Şefika Ayaz: “Sabahın 6’sında gelip sıra alıyoruz, ta ki öğlene dek bekliyoruz”
“Arabamız yok, sabahın erken saatinde çıkıp geldik. Hala işimizi halledemedik. Sabahın 6’sında gelip sıra alıyoruz, eve geri dönme şansımız da yok, ta ki öğlene dek bekliyoruz. Hastane hijyenik de değil. Artık bu durumdan çok sıkıldık.”
Ali Bingöl: “Girne, nüfusu en yüksek ilçelerden biriyken, hastanesi sanki köy hastanesi boyutunda…”

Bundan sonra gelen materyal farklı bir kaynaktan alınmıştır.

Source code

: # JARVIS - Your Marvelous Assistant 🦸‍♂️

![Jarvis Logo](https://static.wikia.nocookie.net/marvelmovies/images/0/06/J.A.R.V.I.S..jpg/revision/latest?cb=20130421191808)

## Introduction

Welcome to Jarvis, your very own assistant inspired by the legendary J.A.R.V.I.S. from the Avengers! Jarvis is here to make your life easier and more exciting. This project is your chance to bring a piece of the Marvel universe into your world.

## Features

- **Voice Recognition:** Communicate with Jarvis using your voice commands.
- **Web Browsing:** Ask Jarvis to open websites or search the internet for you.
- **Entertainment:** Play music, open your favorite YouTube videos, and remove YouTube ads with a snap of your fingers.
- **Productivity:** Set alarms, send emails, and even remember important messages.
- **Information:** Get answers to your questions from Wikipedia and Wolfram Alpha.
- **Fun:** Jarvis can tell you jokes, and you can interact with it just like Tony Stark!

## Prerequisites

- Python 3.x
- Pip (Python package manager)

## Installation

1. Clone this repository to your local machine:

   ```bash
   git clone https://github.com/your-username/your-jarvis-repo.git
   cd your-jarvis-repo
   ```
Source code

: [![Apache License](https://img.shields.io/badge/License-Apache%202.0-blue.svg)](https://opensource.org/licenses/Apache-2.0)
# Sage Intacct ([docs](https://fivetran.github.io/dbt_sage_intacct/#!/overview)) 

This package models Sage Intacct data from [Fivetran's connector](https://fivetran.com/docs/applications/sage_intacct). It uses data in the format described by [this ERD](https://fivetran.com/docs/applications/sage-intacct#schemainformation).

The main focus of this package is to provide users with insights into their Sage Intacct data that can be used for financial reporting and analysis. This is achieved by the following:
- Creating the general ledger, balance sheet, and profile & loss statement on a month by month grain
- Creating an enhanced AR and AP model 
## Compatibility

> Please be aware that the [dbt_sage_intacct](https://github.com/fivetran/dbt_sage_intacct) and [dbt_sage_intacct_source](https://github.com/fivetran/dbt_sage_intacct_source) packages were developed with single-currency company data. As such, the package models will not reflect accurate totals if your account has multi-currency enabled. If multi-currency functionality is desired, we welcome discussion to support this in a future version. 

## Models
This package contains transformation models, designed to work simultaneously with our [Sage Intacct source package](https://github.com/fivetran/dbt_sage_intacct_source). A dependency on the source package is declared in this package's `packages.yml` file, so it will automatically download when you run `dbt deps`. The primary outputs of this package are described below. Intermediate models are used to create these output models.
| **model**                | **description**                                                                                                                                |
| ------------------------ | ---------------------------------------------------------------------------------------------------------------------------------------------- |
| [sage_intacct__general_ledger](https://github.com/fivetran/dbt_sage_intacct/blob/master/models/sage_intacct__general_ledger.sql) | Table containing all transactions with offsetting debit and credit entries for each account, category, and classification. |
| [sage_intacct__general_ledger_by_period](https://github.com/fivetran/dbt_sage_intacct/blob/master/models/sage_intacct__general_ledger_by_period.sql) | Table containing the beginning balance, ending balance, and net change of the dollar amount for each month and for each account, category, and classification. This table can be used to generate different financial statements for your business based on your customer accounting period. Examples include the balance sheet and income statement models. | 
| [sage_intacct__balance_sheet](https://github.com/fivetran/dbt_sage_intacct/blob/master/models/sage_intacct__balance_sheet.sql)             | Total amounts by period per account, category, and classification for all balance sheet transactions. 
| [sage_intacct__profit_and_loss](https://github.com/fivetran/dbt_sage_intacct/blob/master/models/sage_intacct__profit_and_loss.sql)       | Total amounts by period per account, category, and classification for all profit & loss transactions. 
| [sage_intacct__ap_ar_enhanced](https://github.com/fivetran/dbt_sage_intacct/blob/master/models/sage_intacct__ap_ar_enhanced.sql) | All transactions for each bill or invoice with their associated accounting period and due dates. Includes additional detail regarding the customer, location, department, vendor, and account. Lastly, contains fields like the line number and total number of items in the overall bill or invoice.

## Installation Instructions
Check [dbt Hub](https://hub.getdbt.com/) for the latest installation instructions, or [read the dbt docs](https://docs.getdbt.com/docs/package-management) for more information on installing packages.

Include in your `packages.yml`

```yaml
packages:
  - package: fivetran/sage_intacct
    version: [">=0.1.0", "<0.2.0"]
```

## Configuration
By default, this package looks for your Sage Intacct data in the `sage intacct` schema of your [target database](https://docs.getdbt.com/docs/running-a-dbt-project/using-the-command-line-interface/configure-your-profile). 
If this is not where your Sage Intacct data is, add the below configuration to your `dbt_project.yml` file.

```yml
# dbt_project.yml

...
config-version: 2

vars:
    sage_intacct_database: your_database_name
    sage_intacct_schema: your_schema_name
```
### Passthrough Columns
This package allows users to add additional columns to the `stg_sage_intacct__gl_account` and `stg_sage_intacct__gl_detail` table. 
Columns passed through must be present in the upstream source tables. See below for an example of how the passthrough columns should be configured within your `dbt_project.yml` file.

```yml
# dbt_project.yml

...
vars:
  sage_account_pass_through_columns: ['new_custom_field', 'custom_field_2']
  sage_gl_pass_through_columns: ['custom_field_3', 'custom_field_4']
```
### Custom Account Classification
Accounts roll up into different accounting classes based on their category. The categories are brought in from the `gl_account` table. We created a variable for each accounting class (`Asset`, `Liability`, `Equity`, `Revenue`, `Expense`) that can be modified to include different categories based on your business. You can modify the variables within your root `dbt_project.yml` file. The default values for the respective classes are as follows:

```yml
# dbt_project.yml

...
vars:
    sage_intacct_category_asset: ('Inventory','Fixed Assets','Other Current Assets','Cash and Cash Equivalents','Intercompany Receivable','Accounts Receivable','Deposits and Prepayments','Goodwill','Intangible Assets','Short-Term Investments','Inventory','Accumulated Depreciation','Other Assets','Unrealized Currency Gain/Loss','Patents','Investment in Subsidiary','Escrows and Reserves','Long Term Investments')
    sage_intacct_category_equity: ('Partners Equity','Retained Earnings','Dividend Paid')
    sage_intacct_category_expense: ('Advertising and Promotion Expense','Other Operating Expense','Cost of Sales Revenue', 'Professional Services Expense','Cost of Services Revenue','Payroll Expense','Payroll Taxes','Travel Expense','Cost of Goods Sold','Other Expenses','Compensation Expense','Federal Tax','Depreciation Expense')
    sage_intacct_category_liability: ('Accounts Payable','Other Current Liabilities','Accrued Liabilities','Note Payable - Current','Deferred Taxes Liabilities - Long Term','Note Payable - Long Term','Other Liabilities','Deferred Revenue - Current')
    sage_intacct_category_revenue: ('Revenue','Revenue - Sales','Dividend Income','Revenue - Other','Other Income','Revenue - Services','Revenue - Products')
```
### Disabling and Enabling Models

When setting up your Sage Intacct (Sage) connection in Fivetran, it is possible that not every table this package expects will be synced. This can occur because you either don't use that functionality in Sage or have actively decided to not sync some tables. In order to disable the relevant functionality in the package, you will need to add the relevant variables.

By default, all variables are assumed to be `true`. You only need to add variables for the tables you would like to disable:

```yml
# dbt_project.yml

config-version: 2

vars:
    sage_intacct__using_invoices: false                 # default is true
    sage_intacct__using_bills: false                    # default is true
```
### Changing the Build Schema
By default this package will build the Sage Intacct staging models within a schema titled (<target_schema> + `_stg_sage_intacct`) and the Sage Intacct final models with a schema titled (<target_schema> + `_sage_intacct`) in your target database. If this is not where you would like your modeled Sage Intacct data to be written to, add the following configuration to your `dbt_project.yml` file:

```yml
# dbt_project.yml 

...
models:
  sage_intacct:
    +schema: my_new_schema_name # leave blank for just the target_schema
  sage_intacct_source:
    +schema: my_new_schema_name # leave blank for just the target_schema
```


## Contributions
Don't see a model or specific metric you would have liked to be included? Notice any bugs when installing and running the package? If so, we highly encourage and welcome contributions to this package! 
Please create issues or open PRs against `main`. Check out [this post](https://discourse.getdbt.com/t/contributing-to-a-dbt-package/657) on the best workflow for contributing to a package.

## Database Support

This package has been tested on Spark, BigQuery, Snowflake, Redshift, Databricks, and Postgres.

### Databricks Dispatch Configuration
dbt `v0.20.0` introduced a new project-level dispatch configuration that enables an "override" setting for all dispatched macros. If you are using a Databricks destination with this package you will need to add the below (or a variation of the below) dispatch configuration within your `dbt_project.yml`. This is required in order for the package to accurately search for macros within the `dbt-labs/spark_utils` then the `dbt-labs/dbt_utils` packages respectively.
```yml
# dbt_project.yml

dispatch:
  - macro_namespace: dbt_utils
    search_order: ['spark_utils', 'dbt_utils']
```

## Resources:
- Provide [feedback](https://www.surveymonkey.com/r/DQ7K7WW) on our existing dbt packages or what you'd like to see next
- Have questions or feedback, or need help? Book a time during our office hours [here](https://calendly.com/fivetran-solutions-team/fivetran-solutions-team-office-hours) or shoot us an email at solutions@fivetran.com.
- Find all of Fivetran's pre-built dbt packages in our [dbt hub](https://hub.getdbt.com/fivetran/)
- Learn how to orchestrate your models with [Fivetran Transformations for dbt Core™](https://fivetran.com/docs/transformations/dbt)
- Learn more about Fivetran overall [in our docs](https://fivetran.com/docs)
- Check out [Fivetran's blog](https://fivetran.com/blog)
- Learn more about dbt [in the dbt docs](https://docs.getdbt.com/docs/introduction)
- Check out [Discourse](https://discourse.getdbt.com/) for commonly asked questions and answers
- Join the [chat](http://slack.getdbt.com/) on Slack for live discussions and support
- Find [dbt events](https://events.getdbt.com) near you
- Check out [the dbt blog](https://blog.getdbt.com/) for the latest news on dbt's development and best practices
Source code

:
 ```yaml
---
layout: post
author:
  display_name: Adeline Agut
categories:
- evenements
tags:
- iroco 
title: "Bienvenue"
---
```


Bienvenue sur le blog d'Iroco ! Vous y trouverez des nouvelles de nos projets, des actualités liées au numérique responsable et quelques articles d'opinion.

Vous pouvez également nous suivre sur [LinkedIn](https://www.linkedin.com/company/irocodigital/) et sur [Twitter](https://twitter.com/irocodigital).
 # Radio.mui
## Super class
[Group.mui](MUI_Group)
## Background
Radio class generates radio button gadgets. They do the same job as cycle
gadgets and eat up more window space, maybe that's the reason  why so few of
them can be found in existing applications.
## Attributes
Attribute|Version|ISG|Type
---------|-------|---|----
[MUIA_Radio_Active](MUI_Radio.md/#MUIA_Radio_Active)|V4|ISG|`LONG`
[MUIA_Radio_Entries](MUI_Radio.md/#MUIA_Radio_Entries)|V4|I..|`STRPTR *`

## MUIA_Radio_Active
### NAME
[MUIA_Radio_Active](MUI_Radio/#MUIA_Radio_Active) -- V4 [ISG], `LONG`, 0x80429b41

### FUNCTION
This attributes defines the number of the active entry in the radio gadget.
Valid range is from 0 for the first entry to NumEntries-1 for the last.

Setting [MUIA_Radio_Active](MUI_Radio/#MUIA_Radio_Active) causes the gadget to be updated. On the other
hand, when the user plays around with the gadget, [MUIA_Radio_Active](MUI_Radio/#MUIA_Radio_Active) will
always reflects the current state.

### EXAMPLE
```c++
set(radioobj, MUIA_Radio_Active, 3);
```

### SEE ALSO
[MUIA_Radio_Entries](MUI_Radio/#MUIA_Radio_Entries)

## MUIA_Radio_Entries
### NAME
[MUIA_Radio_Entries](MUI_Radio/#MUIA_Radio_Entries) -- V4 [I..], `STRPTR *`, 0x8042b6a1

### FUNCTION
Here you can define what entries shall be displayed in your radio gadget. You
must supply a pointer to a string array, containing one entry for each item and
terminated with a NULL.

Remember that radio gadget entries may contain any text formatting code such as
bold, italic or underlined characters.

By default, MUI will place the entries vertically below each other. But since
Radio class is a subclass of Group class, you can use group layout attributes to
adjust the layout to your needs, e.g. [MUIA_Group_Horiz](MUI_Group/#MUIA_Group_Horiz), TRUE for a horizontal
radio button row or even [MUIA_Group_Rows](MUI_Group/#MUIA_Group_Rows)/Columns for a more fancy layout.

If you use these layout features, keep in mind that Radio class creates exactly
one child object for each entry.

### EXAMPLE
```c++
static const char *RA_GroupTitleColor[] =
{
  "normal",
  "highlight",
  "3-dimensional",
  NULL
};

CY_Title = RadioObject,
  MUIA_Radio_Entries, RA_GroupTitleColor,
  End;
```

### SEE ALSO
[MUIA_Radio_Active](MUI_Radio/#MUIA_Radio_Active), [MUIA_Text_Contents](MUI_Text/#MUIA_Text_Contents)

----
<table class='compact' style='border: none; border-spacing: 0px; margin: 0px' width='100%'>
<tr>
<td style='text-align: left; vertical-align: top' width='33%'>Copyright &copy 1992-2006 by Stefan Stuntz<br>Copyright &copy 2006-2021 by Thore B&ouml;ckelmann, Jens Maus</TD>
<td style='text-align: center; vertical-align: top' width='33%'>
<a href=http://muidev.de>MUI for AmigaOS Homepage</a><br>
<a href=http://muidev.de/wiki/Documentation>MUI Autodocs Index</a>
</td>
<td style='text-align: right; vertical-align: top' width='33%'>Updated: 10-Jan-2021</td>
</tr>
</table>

“Sağlık her şeyden önemliyken, gereken önem asla verilmiyor. Girne, nüfusu en yüksek ilçelerden biriyken, hastanesi sanki köy hastanesi boyutunda… Bu kadar küçük bir alan, personelin bu kadar az olması, Girne nüfusuna yeterli değil. Bu aslında çok yanlış, çünkü ‘insana verilen değer’ böyle olmamalı…”
Baran Bardakçı: “Hijyen de çok yetersiz”
“İki saattir bekliyorum, bir türlü işlerimi halledemedim. Sabahtan beri bir kalabalık var, veznede sıra uzuyor, koridorlarda saatlerce herkes bekliyor. Girne’deki kazalar, ciddi olaylar direkt Lefkoşa’ya sevk ediliyor… Bu hem hastalar için, hem de çalışanlar için zor. Hastanenin hijyeni de çok zayıf, ancak tüm bu sorunları kim dikkate alıyor bilemiyorum.”